NATHALIE GUETTA

Il mio cuore a metà tra Francia e Italia

Il successo in televisione nel sempreverde Don Matteo e l’esordio in libreria con un romanzo appassionato ambientato a Parigi. L’attrice al RadiocorriereTv: “Ho sempre rispettato il pubblico ponendomi con umiltà”. E ancora: “Mi sento italiana nel modo di bussare alla porta dei vicini quando mi manca qualcosa in casa e nell’ironia”

Nathalie, non solo un’attrice amata ma oggi anche scrittrice di “Dodici in caso di stress”. Ci parla del suo romanzo d’esordio?

È una bella storia d’amore ambientata a Parigi, tra le pagine del libro c’è tutta la città, ci sono le strade, i bar, i ristoranti. I protagonisti sono Chloé e Houssine. Lei è ebrea, lui è musulmano, il loro è un rapporto vitale che si snoda tra differenze culturali e anagrafiche. Racconto una Parigi inconsueta, non quella frequentata dai turisti, che penso potrà piacere al pubblico italiano. Coloro che lo hanno già letto mi dicono che la narrazione ha un approccio cinematografico.

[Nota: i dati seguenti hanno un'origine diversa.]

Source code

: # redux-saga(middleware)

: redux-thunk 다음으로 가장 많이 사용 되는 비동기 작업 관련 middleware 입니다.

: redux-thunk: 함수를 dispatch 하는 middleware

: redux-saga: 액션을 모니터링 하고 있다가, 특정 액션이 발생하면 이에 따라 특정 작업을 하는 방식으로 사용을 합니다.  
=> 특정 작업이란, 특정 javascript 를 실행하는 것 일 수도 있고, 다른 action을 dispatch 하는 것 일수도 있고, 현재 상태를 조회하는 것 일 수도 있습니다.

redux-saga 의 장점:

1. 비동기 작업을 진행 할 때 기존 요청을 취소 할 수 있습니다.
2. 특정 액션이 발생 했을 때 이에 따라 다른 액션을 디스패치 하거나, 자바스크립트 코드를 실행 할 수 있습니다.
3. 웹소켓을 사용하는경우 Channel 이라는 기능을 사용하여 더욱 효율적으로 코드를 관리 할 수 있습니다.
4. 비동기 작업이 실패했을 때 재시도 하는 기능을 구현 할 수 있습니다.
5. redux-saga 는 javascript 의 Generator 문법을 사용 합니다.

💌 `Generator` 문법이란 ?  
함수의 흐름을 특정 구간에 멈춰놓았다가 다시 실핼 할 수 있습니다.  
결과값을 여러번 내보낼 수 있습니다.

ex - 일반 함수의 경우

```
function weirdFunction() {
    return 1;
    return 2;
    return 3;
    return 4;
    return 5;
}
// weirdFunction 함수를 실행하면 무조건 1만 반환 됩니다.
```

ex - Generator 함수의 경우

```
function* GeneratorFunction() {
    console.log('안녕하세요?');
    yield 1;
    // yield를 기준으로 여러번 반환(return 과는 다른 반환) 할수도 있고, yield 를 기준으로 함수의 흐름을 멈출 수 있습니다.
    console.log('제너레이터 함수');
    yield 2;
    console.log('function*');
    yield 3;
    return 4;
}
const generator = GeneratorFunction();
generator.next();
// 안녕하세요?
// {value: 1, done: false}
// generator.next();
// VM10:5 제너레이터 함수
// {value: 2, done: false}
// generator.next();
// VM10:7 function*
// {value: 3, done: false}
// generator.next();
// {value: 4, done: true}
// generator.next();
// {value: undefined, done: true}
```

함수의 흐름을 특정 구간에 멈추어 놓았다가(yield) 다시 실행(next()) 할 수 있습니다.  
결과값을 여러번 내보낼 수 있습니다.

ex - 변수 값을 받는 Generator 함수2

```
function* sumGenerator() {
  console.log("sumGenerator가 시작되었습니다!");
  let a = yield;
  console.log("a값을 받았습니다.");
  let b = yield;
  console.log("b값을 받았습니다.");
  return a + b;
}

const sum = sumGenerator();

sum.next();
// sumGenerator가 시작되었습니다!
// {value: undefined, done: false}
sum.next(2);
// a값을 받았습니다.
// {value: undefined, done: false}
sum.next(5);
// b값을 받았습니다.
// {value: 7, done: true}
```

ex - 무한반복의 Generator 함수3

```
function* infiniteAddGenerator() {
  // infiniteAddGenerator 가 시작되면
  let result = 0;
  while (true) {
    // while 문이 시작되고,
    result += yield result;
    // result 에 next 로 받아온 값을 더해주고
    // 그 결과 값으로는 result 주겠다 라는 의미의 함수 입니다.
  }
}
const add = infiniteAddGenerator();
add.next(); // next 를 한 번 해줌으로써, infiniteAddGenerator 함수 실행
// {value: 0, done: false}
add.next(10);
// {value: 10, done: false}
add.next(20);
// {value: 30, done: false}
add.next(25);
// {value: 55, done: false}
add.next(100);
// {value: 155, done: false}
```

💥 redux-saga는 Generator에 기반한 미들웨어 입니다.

Una storia che parla anche un po’ di lei

Tutto nasce dall’incontro con una persona che mi colpì, avevo 45 anni, presi la penna e provai a descriverla.

Come è arrivata nelle librerie?

A parte apportare piccole modifiche ai dialoghi di “Don Matteo”, per sentirli più miei, non mi ero mai cimentata con la scrittura di un libro. A tre quarti del lavoro, credendo che non sarebbe mai stato pubblicato, interruppi chiudendo Chloé e Houssine in un cassetto per anni. Dopo un tentativo di pubblicazione andato a vuoto, avvenuto qualche tempo fa, di recente ho avuto l’occasione di fare rivivere la mia storia, ed eccoci qui.

Perché proprio “Dodici in caso di stress”?

Dodici come le sigarette che fumo nei giorni in cui sono più tesa. Certo, mi rendo conto che fumare non fa bene alla salute, ma considerando la nostra quotidianità, che ci fanno vivere male e respirare ai limiti dell’asfissia… (sorride). Il titolo parla dei casi estremi, altrimenti ne fumo otto.

Perché un gatto in copertina?

È il gatto che viveva con me quando scrissi il libro, lui era particolare, schizzinoso. In copertina fa due tirate di sigaretta, da schiattare dal ridere. Anche i suoi monologhi sono divertenti, lo lascio parlare in rima, sono sfoghi tipici dei gatti.

Che cosa rappresenta Parigi per lei?

Ci sono nata e ci ho vissuto fino a 25 anni senza darle importanza. In quel periodo non l’ho calcolata. Quando mi sono trasferita a Napoli l’ho lasciata senza girarmi indietro.  Venti anni dopo sono tornata a viverci e lì è scoccato l’amore. Con la maturità ho capito che Parigi è la mia città. Nonostante ciò mi sento italiana d’adozione, sono molto implicata emotivamente, l’Italia rappresenta moltissimo.